In Lands Imagination Favors by Don Schofield

$16.00

“In his superb new volume, Don Schofield deepens into loss—of love and language, of history and home. ‘The greatest thing’s to leave no mark at all,’ he affirms, yet longing draws us to moments “when nothing matters but the curve / of one body in the hollow of another.’ ’’ —Michael Waters

Description

  • Kind: Perfectbound
  • Pages: 98
  • Language: English
  • Published: November, 2014
  • ISBN:  978-1-939929-20-4

Awards

Shortlisted for Rubery Book Award (2015)
A beautiful collection from this well-published US poet; poems to do with myths and searching for words in the Greek language, including legitimate comparisons with the Greek poet, Cavafy.  Many of the poems are perceptive, vivid and powerful.  “Conference” (p56) is a wonderful poem, and there are others.  There’s a great sense of mystery and of something important behind the poems.  The poet is a knowledgeable and erudite guide.

Praise

In his superb new volume, Don Schofield deepens into loss—of love and language, of history and home. “The greatest thing’s to leave no mark at all,” he affirms, yet longing draws us to moments “when nothing matters but the curve / of one body in the hollow of another.” The questions Schofield poses—“Where do the lost words go?” and “how many // blessings do I need?’—echo across the distances between lovers, between countries.
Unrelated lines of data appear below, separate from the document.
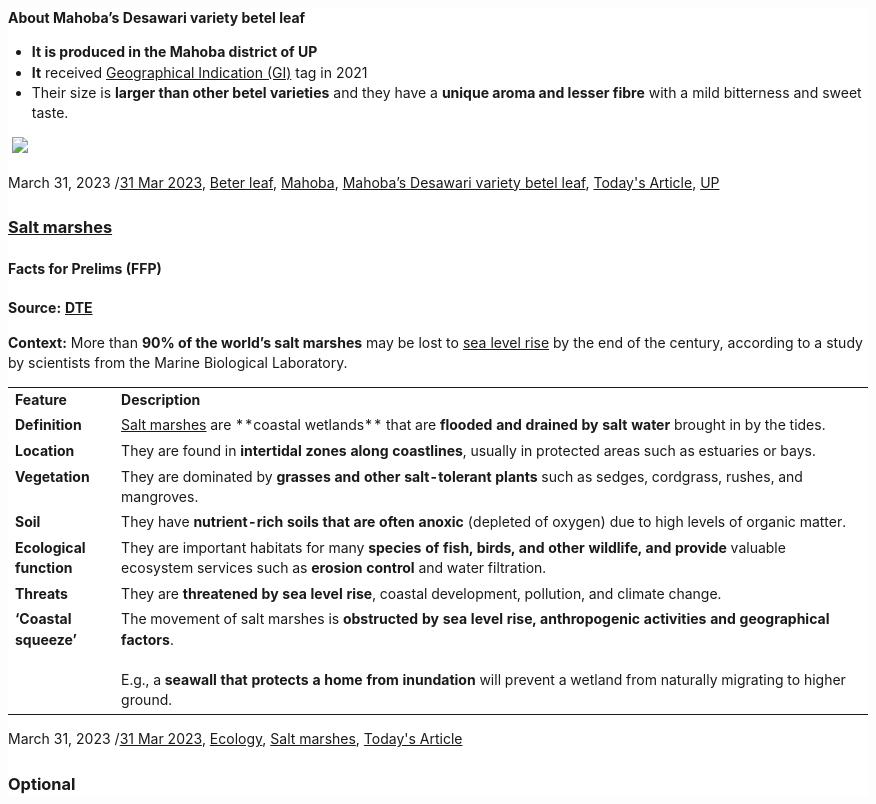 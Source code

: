 **About Mahoba’s Desawari variety betel leaf** 

- **It is produced in the Mahoba district of UP**
- **It** received [Geographical Indication (GI)](https://www.insightsonindia.com/2019/08/12/rstv-in-depth-gi-tag/) tag in 2021
- Their size is **larger than other betel varieties** and they have a **unique aroma and lesser fibre** with a mild bitterness and sweet taste.

 **[![](https://www.insightsonindia.com/wp-content/uploads/2023/03/pan.jpg?is-pending-load=1)](https://www.insightsonindia.com/wp-content/uploads/2023/03/pan.jpg)**

March 31, 2023 /[31 Mar 2023](https://www.insightsonindia.com/category/31-mar-2023/ "31 Mar 2023"), [Beter leaf](https://www.insightsonindia.com/tag/beter-leaf/ "Beter leaf"), [Mahoba](https://www.insightsonindia.com/tag/mahoba/ "Mahoba"), [Mahoba’s Desawari variety betel leaf](https://www.insightsonindia.com/tag/mahobas-desawari-variety-betel-leaf/ "Mahoba’s Desawari variety betel leaf"), [Today's Article](https://www.insightsonindia.com/category/today-article/ "Today's Article"), [UP](https://www.insightsonindia.com/tag/up/ "UP")

### [Salt marshes](https://www.insightsonindia.com/2023/03/31/salt-marshes/)

#### **Facts for Prelims (FFP)**

**Source:** [**DTE**](https://www.downtoearth.org.in/news/world/more-than-90-of-the-world-s-salt-marshes-may-soon-succumb-to-sea-level-rise-study-88548#:~:text=Salt%20marshes%20have%20been%20playing,according%20to%20a%20new%20research.)

**Context:** More than **90% of the world’s salt marshes** may be lost to [sea level rise](https://www.insightsonindia.com/2023/02/20/mission-2023-mindmap-climate-change-and-sea-level-rise/) by the end of the century, according to a study by scientists from the Marine Biological Laboratory.

|   |   |
|---|---|
|**Feature**|**Description**|
|**Definition**|[Salt marshes](https://www.insightsonindia.com/environment/unique-ecosystems-degradation-and-management/wetland-ecosystem/#:~:text=Saltwater%20Marshes,algae%20called%20an%20algal%20mat.) are **coastal wetlands** that are **flooded and drained by salt water** brought in by the tides.|
|**Location**|They are found in **intertidal zones along coastlines**, usually in protected areas such as estuaries or bays.|
|**Vegetation**|They are dominated by **grasses and other salt-tolerant plants** such as sedges, cordgrass, rushes, and mangroves.|
|**Soil**|They have **nutrient-rich soils that are often anoxic** (depleted of oxygen) due to high levels of organic matter.|
|**Ecological function**|They are important habitats for many **species of fish, birds, and other wildlife, and provide** valuable ecosystem services such as **erosion control** and water filtration.|
|**Threats**|They are **threatened by sea level rise**, coastal development, pollution, and climate change.|
|**‘Coastal squeeze’**|The movement of salt marshes is **obstructed by sea level rise, anthropogenic activities and geographical factors**.<br><br>E.g., a **seawall that protects a home from inundation** will prevent a wetland from naturally migrating to higher ground.|

March 31, 2023 /[31 Mar 2023](https://www.insightsonindia.com/category/31-mar-2023/ "31 Mar 2023"), [Ecology](https://www.insightsonindia.com/tag/ecology/ "Ecology"), [Salt marshes](https://www.insightsonindia.com/tag/salt-marshes/ "Salt marshes"), [Today's Article](https://www.insightsonindia.com/category/today-article/ "Today's Article")

### **Optional**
In Lands Imagination Favors reverberates with such exquisite and ineffable uncertainties.  — Michael Waters

A stunning collection—Don Schofield’s poetry, his sensibility, has traveled through two cultures to make itself. As a result, the poems are unusually rich, vibrant with the personal losses, direct in the articulation of the pleasures of the journey.  —Dennis Schmitz

As the title of one of these poems suggests, a major focus here is traveling Greece, but the modes for doing so are original, highly evocative, at the end profoundly moving. The landscape is chosen to offer color through details that are both recognizable and metaphoric, places that carry a name familiar to those who celebrate the life of the senses but who are also transported to the land of mythology, characters and their anecdotes who inhabit the bright contemporary world but who are haunted by a harsher history.  And the persona provides the voice of discovery, failed happiness, and reconciliation that establishes the emotional truth of so much of the poetry.  It is a poetry not to be missed by travelers familiar with this Mediterranean world and also by those prepared to explore its new access to an imaginary world beyond.  —Edmund Keeley

Excerpt

With Homer’s Words
There are, of course, conjectures in abundance….
Richard John Cunliffe, A Lexicon of the Homeric Dialect

I want to build a house just like the man
across the bay who whistles as he pulls
bricks from the back of his donkey, a house of words

or shards of words from Homer’s time. In the modern
language I struggle with, I labor so,
his words are lost, or broken, a few still whole.

Author

Don SchofieldDon Schofield’s previous books include Approximately Paradise, (University Press of Florida, 2002). Kindled Terraces:  American Poets in Greece (Truman State University Press, 2004), The Known:  Selected Poems [of Nikos Fokas], 1981 – 2000 (Ypsilon Press, Athens, 2010) and Before Kodachrome (FutureCycle Press, 2012).  His poems and translations have received honors from, among others, the London Hellenic Society, the State University of New York, Anhinga Press and Princeton University, where he was a Writer-in-Residence at the Seeger Center for Hellenic Studies.  A resident of Greece for many years, he currently lives in Thessaloniki, where he serves as Dean of Special Programs at Perrotis College, a division of the American Farm School.